メイマンドの文化的景観のおすすめポイント2
伝統的な建築様式
出典: Alireza Shakernia (CC BY-SA 3.0)
伝統的な建築様式は魅力的です。モスクの建築の造りはシンプルですが、メイマンド独特の特徴があります。19世紀に造られたと推測されているモスクはメイマンドの中で最も新しく、内部は火を使用したことがないため唯一白色のまま残っている建物です。約120平方mの球型の内部では岩の上に手織りのじゅうたんが直接敷かれ、岩を削って造られた壁棚や聖壇・メフラーブや説教壇・メンバルなどを見ることができます。
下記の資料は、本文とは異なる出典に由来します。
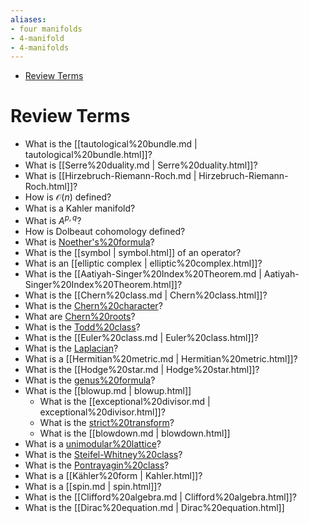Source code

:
 ```yaml
---
aliases:
- four manifolds
- 4-manifold
- 4-manifolds
---
```


-   [Review Terms](#review-terms)














# Review Terms

-   What is the [[tautological%20bundle.md | tautological%20bundle.html]]?
-   What is [[Serre%20duality.md | Serre%20duality.html]]?
-   What is [[Hirzebruch-Riemann-Roch.md | Hirzebruch-Riemann-Roch.html]]?
-   How is $\mathcal{O}(n)$ defined?
-   What is a Kahler manifold?
-   What is $A^{p, q}$?
-   How is Dolbeaut cohomology defined?
-   What is [Noether's%20formula](Noether's%20formula)?
-   What is the [[symbol | symbol.html]] of an operator?
-   What is an [[elliptic complex | elliptic%20complex.html]]?
-   What is the [[Aatiyah-Singer%20Index%20Theorem.md | Aatiyah-Singer%20Index%20Theorem.html]]?
-   What is the [[Chern%20class.md | Chern%20class.html]]?
-   What is the [Chern%20character](Chern%20character)?
-   What are [Chern%20roots](Chern%20roots)?
-   What is the [Todd%20class](Todd%20class)?
-   What is the [[Euler%20class.md | Euler%20class.html]]?
-   What is the [Laplacian](Laplacian)?
-   What is a [[Hermitian%20metric.md | Hermitian%20metric.html]]?
-   What is the [[Hodge%20star.md | Hodge%20star.html]]?
-   What is the [genus%20formula](genus%20formula)?
-   What is the [[blowup.md | blowup.html]]
    -   What is the [[exceptional%20divisor.md | exceptional%20divisor.html]]?
    -   What is the [strict%20transform](strict%20transform)?
    -   What is the [[blowdown.md | blowdown.html]]
-   What is a [unimodular%20lattice](unimodular%20lattice)?
-   What is the [Steifel-Whitney%20class](Steifel-Whitney%20class)?
-   What is the [Pontrayagin%20class](Pontrayagin%20class)?
-   What is a [[Kähler%20form | Kahler.html]]?
-   What is a [[spin.md | spin.html]]?
-   What is the [[Clifford%20algebra.md | Clifford%20algebra.html]]?
-   What is the [[Dirac%20equation.md | Dirac%20equation.html]]

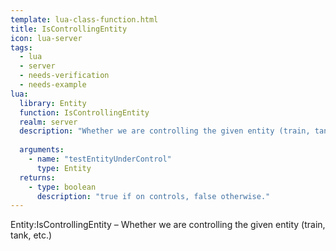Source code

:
```yaml
---
template: lua-class-function.html
title: IsControllingEntity
icon: lua-server
tags:
  - lua
  - server
  - needs-verification
  - needs-example
lua:
  library: Entity
  function: IsControllingEntity
  realm: server
  description: "Whether we are controlling the given entity (train, tank, etc.) "
  
  arguments:
    - name: "testEntityUnderControl"
      type: Entity
  returns:
    - type: boolean
      description: "true if on controls, false otherwise."
---
```


<div class="lua__search__keywords">
Entity:IsControllingEntity &#x2013; Whether we are controlling the given entity (train, tank, etc.) 
</div>

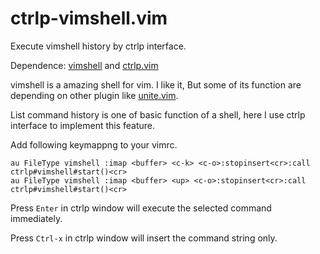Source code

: # ctrlp-vimshell.vim

Execute vimshell history by ctrlp interface.

Dependence: [vimshell](https://github.com/Shougo/vimshell.vim) and [ctrlp.vim](https://github.com/ctrlp.vim/ctrlp.vim)

vimshell is a amazing shell for vim. I like it, But some of its function are depending on other plugin like [unite.vim](https://github.com/Shougo/unite.vim).

List command history is one of basic function of a shell, here I use ctrlp interface to implement this feature.


Add following keymappng to your vimrc.


```vim
au FileType vimshell :imap <buffer> <c-k> <c-o>:stopinsert<cr>:call ctrlp#vimshell#start()<cr> 
au FileType vimshell :imap <buffer> <up> <c-o>:stopinsert<cr>:call ctrlp#vimshell#start()<cr>
```

Press `Enter` in ctrlp window will execute the selected command immediately.

Press `Ctrl-x` in ctrlp window  will insert the command string only.
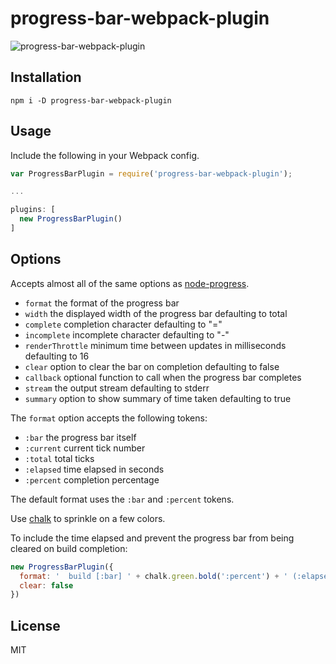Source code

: # progress-bar-webpack-plugin
![progress-bar-webpack-plugin](http://i.imgur.com/OIP1gnj.gif)

## Installation

```
npm i -D progress-bar-webpack-plugin
```

## Usage

Include the following in your Webpack config.

```javascript
var ProgressBarPlugin = require('progress-bar-webpack-plugin');

...

plugins: [
  new ProgressBarPlugin()
]
```

## Options

Accepts almost all of the same options as [node-progress](https://github.com/tj/node-progress#options).

- `format` the format of the progress bar
- `width` the displayed width of the progress bar defaulting to total
- `complete` completion character defaulting to "="
- `incomplete` incomplete character defaulting to "-"
- `renderThrottle` minimum time between updates in milliseconds defaulting to 16
- `clear` option to clear the bar on completion defaulting to false
- `callback` optional function to call when the progress bar completes
- `stream` the output stream defaulting to stderr
- `summary` option to show summary of time taken defaulting to true

The `format` option accepts the following tokens:

- `:bar` the progress bar itself
- `:current` current tick number
- `:total` total ticks
- `:elapsed` time elapsed in seconds
- `:percent` completion percentage

The default format uses the `:bar` and `:percent` tokens.

Use [chalk](https://github.com/chalk/chalk) to sprinkle on a few colors.

To include the time elapsed and prevent the progress bar from being cleared on build completion:

```javascript
new ProgressBarPlugin({
  format: '  build [:bar] ' + chalk.green.bold(':percent') + ' (:elapsed seconds)',
  clear: false
})
```

## License

MIT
さらにモスク以外の建物も高度2200mのところにあって、数千年前に山の中心で掘られた住居は現在も変わらず使用。長い歴史を持つ住居ですが、山は石が堆積して硬くなり、そこに掘られた部屋は頑丈なことから現在も使用できるようになっています。1つ1つの住居を見比べると面白いでしょう。伝統的な生活を送っているメイマンドの雰囲気を肌で感じられる世界遺産です。
伝統的な生活を体験できる宿泊施設
出典: vahid Reyhani (CC BY-SA 4.0)
伝統的な生活を送っているメイマンドの人々は、訪れた観光客を快く迎え入れてくれるだけではなく、普段どのような生活をしているかを丁寧に教えてくれることも魅力の1つです。メイマンド唯一の宿泊施設は山の中にある洞窟のような形をしていて、普段どのような場所で生活しているかを観光客も経験することができます。また、メイマンドの人々が実際に生活で使用している道具の一式が揃っているので、道具を借りて生活体験することも可能です。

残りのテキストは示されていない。